Your objective: Check each line of the material below for "reconnection" and copy those where it appears.
%%
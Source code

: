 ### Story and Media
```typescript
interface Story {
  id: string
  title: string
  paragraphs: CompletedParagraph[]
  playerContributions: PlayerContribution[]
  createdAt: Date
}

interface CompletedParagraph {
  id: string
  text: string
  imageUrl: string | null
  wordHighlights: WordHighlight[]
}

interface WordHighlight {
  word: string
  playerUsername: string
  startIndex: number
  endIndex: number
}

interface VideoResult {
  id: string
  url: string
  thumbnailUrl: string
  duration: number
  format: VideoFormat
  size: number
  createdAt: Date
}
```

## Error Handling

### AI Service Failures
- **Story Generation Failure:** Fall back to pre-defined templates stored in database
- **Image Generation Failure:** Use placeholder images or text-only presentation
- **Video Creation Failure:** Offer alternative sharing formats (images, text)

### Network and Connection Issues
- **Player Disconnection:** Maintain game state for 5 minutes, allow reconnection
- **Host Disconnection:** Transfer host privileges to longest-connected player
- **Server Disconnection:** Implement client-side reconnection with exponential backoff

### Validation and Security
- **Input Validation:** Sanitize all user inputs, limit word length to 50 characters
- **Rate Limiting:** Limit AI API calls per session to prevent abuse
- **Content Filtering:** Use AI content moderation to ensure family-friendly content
%%
%%
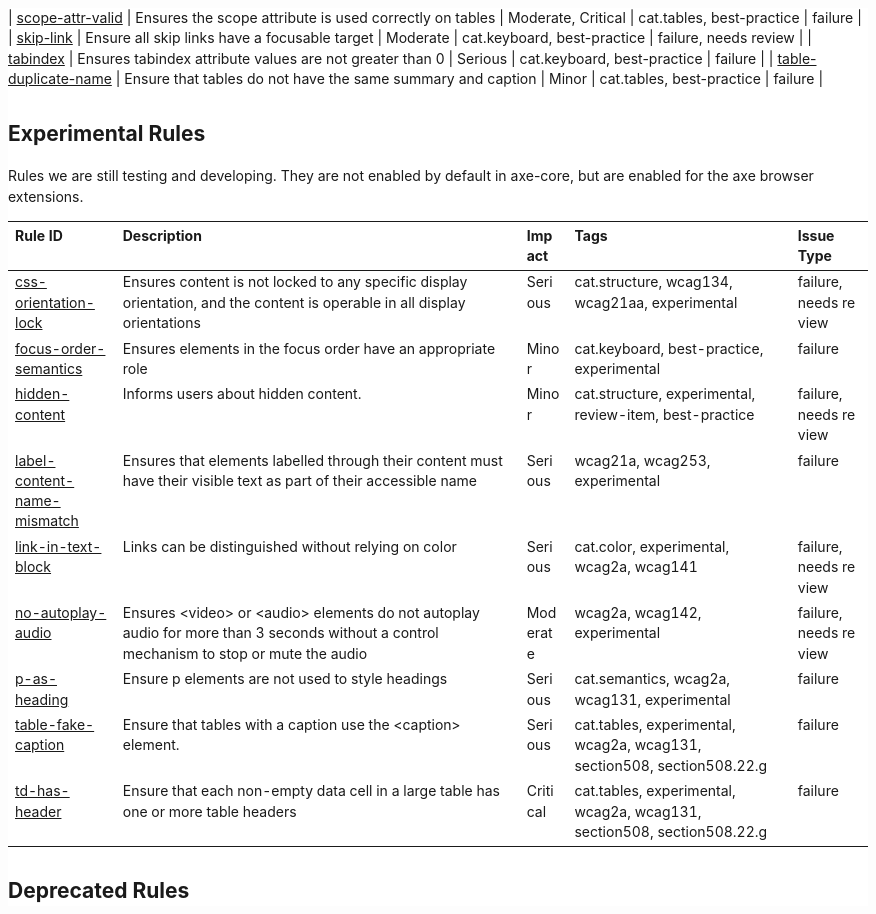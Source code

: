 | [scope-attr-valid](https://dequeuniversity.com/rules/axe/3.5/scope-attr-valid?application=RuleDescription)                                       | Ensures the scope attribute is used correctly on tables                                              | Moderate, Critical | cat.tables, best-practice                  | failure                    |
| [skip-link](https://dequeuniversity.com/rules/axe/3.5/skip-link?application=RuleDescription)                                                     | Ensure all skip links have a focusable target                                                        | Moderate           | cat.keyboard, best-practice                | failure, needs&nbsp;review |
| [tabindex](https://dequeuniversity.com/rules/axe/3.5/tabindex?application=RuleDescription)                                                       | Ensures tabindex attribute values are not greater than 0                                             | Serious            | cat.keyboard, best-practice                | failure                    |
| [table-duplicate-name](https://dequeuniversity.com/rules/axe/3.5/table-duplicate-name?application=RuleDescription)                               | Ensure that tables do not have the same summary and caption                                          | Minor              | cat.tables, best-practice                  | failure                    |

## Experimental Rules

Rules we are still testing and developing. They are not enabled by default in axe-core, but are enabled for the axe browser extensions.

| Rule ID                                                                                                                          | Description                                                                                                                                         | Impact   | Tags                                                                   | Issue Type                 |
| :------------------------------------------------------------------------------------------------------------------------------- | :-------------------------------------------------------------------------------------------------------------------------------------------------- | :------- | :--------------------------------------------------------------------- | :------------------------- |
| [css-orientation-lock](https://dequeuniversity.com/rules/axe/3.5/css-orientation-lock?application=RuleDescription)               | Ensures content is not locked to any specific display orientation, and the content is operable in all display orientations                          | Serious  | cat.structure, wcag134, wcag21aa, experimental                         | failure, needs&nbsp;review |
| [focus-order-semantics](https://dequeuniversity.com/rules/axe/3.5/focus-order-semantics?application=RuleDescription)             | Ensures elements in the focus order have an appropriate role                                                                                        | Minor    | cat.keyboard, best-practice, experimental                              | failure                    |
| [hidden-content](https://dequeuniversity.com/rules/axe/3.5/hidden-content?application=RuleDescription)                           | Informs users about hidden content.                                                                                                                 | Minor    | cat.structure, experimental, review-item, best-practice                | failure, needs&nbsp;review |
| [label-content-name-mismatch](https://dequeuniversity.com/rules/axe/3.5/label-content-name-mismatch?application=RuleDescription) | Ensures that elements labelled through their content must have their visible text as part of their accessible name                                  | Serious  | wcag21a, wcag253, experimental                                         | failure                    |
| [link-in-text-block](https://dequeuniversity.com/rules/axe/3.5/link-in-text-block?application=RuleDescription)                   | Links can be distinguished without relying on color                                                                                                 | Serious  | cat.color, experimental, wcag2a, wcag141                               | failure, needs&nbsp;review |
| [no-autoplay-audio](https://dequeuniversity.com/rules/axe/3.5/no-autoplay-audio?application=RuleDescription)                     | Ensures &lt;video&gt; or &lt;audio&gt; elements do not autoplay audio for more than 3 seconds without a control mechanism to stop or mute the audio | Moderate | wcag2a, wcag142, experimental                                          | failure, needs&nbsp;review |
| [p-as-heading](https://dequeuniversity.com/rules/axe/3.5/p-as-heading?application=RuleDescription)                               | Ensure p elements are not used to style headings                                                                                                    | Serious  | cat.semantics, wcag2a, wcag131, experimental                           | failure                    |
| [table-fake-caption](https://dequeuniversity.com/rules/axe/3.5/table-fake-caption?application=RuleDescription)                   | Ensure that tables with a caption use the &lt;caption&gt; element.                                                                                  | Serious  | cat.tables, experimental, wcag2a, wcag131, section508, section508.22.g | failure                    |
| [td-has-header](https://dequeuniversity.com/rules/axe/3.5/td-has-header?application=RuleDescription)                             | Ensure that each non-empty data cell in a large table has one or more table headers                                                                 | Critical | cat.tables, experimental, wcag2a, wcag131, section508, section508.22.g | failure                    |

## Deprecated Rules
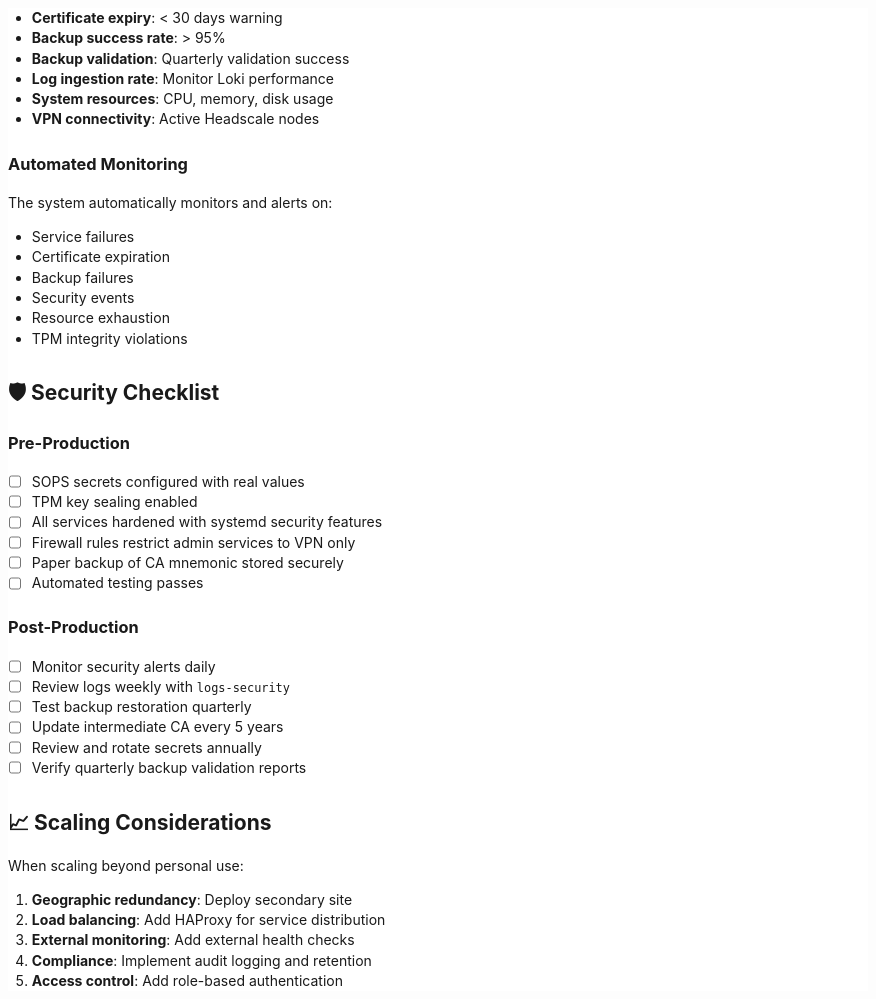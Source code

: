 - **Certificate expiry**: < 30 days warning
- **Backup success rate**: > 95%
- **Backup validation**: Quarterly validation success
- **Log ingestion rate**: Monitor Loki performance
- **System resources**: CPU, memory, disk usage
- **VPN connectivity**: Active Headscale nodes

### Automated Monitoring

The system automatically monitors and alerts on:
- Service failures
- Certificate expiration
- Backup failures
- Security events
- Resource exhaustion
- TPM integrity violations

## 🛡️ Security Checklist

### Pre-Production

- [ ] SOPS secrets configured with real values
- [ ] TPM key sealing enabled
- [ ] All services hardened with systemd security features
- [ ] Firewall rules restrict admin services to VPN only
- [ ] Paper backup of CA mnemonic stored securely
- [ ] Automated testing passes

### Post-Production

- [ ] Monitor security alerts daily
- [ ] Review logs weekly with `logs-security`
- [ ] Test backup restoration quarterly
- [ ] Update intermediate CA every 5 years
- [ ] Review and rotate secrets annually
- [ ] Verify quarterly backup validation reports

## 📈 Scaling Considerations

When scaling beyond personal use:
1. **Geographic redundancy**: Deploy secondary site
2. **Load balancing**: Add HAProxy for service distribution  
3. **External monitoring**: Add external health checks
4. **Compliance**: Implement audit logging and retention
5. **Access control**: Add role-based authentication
%%
%%
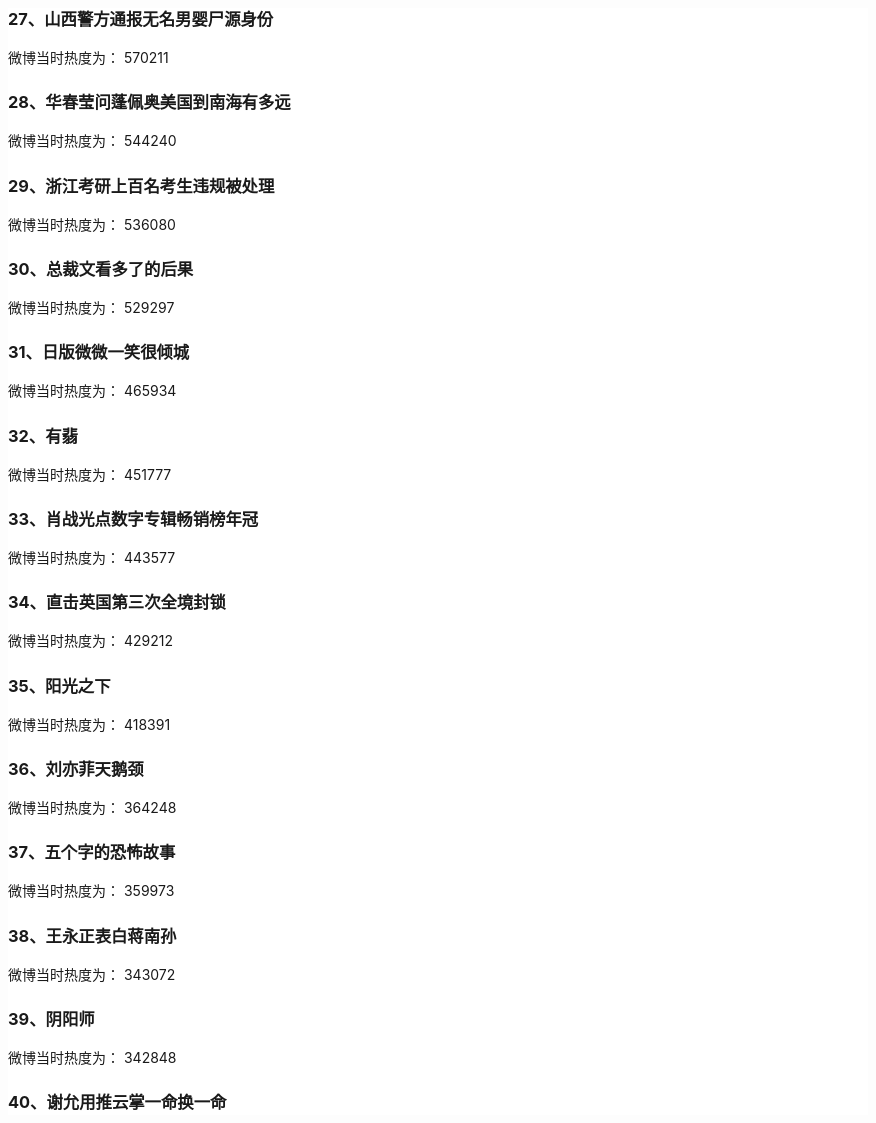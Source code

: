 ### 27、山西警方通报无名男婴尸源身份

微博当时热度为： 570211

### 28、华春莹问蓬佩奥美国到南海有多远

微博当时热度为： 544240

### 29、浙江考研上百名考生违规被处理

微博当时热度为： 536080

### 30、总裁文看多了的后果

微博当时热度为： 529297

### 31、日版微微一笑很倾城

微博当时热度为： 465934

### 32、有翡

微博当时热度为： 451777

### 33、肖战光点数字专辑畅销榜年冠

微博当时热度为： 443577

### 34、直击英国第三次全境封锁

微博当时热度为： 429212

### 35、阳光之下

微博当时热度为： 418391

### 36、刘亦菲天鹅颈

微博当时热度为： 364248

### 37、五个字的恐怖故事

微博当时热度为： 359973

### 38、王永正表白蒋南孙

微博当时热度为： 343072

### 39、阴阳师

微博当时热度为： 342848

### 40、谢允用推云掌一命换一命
%%
Result for this task:
- **Player Disconnection:** Maintain game state for 5 minutes, allow reconnection
- **Server Disconnection:** Implement client-side reconnection with exponential backoff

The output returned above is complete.